**What is needed:** Copy out exactly the lines from the first line of the material below through the line containing "<h4>Boot With Passthrough</h4>", and nothing beyond them.

====================

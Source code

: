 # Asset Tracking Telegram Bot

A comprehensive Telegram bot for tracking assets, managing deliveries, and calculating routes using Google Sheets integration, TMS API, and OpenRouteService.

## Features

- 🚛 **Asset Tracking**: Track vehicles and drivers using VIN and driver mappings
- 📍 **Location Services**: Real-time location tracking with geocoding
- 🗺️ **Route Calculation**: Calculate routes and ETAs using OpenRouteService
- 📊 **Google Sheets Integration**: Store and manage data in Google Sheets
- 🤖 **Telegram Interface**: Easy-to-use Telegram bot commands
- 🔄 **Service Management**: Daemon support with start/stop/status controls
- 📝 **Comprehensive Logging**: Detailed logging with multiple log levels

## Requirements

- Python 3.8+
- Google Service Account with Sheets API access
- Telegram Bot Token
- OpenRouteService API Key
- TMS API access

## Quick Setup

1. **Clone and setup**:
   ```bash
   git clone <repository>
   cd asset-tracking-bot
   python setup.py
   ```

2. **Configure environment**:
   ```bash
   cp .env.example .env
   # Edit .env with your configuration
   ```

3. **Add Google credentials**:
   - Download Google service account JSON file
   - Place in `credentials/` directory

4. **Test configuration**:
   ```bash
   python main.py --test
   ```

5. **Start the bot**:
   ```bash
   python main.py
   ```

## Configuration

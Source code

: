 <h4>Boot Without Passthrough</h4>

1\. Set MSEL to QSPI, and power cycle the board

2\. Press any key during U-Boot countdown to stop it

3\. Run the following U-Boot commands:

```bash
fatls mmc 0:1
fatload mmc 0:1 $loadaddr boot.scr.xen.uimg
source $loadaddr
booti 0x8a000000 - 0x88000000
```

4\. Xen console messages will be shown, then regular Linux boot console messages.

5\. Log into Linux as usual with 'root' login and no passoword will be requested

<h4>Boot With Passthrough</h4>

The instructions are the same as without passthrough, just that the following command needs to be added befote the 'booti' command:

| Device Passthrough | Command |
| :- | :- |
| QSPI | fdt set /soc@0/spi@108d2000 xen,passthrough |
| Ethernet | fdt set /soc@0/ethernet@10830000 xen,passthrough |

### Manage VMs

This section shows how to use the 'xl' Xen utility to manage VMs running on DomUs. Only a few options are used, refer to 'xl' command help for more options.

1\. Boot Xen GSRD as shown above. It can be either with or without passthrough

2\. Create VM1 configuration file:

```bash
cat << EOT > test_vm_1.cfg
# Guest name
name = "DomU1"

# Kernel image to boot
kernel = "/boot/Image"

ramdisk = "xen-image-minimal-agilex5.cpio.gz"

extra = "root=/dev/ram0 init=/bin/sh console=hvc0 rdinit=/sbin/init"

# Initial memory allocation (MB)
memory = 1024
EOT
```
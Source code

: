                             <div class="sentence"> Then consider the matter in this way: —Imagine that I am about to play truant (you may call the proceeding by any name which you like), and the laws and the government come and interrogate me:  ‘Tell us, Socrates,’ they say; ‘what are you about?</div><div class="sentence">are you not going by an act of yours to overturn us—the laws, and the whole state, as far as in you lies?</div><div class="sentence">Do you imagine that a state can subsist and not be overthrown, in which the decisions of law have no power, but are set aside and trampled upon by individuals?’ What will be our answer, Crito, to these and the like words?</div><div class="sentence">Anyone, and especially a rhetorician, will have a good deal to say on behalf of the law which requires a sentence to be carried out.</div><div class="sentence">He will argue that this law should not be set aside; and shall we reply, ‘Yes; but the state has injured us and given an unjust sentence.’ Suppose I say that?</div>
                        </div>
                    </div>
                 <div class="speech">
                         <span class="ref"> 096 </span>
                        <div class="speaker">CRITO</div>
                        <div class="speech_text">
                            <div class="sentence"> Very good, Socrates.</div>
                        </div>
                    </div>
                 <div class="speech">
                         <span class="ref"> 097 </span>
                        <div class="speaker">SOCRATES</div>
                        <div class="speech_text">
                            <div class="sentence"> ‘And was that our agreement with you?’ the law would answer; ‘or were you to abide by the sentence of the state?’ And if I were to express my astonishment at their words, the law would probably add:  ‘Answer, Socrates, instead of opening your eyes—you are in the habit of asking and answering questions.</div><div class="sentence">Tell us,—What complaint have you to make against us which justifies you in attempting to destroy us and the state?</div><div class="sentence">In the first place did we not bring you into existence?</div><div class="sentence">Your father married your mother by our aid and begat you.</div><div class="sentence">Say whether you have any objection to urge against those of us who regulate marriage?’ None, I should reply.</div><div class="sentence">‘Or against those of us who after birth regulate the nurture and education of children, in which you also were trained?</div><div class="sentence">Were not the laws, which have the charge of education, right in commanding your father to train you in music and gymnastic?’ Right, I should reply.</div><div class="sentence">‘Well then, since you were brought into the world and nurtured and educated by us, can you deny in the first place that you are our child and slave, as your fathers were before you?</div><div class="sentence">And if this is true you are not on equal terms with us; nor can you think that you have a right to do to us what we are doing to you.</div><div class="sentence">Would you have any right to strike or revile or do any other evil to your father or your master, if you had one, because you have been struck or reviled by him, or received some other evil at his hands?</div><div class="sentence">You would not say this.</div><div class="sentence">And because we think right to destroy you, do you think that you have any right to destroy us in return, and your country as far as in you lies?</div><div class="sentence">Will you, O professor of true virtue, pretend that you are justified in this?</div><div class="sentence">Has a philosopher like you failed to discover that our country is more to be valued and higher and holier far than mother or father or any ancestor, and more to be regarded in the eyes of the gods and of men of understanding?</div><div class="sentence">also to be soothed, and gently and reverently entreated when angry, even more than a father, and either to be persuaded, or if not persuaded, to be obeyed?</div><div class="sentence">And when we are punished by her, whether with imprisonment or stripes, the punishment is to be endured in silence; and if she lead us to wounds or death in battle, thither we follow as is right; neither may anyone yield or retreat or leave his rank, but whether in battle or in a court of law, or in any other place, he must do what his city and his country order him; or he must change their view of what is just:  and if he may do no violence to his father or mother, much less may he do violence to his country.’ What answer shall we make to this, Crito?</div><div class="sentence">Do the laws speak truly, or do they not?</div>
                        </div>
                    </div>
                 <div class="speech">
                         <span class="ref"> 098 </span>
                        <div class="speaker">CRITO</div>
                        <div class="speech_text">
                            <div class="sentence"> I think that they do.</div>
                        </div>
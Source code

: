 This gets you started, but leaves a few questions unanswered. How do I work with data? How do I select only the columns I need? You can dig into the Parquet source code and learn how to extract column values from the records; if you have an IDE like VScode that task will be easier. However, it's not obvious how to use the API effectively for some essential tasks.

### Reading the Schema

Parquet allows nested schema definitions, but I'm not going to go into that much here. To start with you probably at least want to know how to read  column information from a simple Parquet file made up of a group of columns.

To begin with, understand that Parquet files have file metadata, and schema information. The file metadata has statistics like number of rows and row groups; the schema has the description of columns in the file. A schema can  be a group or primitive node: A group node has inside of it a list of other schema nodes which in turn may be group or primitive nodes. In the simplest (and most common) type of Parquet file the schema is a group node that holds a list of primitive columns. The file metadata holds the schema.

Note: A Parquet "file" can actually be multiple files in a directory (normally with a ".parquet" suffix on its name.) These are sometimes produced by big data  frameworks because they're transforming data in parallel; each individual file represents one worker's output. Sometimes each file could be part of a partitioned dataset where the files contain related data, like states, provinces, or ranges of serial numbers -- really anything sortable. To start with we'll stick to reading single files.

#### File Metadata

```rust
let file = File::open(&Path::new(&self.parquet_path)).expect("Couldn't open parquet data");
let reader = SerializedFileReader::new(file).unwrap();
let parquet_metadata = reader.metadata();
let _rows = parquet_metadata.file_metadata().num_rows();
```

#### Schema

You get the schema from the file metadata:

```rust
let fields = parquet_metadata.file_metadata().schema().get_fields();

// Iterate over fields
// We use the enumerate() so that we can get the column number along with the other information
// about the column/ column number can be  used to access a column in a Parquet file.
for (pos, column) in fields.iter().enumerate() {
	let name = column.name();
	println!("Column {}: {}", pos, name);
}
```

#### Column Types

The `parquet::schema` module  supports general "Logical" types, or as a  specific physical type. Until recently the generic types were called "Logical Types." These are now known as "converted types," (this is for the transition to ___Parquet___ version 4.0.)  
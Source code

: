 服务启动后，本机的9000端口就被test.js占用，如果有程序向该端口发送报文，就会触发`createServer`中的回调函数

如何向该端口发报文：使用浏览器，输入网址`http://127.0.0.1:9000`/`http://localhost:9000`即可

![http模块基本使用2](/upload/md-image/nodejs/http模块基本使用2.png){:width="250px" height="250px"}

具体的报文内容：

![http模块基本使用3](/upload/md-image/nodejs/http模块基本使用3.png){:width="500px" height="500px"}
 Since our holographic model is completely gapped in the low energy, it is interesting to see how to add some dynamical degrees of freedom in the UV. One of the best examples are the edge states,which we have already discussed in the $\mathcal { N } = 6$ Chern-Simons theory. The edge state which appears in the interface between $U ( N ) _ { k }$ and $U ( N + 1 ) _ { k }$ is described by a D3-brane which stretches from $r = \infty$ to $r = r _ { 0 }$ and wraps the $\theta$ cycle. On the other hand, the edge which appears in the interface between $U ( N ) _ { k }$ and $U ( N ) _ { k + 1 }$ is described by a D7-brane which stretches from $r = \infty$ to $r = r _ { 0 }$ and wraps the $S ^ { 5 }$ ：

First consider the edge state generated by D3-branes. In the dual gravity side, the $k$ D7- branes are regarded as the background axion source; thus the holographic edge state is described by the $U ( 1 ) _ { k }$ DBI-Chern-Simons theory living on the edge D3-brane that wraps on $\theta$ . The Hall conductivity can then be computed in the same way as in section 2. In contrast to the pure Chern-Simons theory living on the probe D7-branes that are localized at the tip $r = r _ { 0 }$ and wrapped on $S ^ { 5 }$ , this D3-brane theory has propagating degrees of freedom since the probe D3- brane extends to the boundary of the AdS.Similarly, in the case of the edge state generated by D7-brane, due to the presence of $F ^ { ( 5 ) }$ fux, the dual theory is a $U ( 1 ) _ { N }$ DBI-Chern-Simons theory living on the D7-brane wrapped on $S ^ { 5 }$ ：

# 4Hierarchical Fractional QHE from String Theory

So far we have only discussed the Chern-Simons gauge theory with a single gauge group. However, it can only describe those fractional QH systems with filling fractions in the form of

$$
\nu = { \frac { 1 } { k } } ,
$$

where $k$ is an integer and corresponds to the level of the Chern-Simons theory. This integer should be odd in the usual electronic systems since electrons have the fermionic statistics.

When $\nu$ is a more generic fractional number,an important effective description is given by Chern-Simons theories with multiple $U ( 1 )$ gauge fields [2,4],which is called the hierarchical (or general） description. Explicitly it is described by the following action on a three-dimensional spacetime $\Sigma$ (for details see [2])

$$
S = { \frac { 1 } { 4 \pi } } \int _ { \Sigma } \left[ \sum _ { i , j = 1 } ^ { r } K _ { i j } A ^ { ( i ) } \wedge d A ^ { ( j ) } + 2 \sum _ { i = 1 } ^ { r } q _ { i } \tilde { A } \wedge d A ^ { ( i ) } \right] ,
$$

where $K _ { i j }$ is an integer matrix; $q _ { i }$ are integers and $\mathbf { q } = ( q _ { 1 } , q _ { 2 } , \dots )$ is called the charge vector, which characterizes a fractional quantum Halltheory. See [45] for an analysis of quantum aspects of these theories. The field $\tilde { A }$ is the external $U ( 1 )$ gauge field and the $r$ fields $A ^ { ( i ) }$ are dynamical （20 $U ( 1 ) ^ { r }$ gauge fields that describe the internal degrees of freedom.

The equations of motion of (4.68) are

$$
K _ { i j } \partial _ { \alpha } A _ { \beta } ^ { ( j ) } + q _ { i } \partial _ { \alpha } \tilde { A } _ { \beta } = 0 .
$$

====================

**Reply to the exercise:**
Source code

: # Asset Tracking Telegram Bot

A comprehensive Telegram bot for tracking assets, managing deliveries, and calculating routes using Google Sheets integration, TMS API, and OpenRouteService.

## Features

- 🚛 **Asset Tracking**: Track vehicles and drivers using VIN and driver mappings
- 📍 **Location Services**: Real-time location tracking with geocoding
- 🗺️ **Route Calculation**: Calculate routes and ETAs using OpenRouteService
- 📊 **Google Sheets Integration**: Store and manage data in Google Sheets
- 🤖 **Telegram Interface**: Easy-to-use Telegram bot commands
- 🔄 **Service Management**: Daemon support with start/stop/status controls
- 📝 **Comprehensive Logging**: Detailed logging with multiple log levels

## Requirements

- Python 3.8+
- Google Service Account with Sheets API access
- Telegram Bot Token
- OpenRouteService API Key
- TMS API access

## Quick Setup

1. **Clone and setup**:
   ```bash
   git clone <repository>
   cd asset-tracking-bot
   python setup.py
   ```

2. **Configure environment**:
   ```bash
   cp .env.example .env
   # Edit .env with your configuration
   ```

3. **Add Google credentials**:
   - Download Google service account JSON file
   - Place in `credentials/` directory

4. **Test configuration**:
   ```bash
   python main.py --test
   ```

5. **Start the bot**:
   ```bash
   python main.py
   ```

## Configuration

Source code

: <h4>Boot Without Passthrough</h4>

1\. Set MSEL to QSPI, and power cycle the board

2\. Press any key during U-Boot countdown to stop it

3\. Run the following U-Boot commands:

```bash
fatls mmc 0:1
fatload mmc 0:1 $loadaddr boot.scr.xen.uimg
source $loadaddr
booti 0x8a000000 - 0x88000000
```

4\. Xen console messages will be shown, then regular Linux boot console messages.

5\. Log into Linux as usual with 'root' login and no passoword will be requested

<h4>Boot With Passthrough</h4>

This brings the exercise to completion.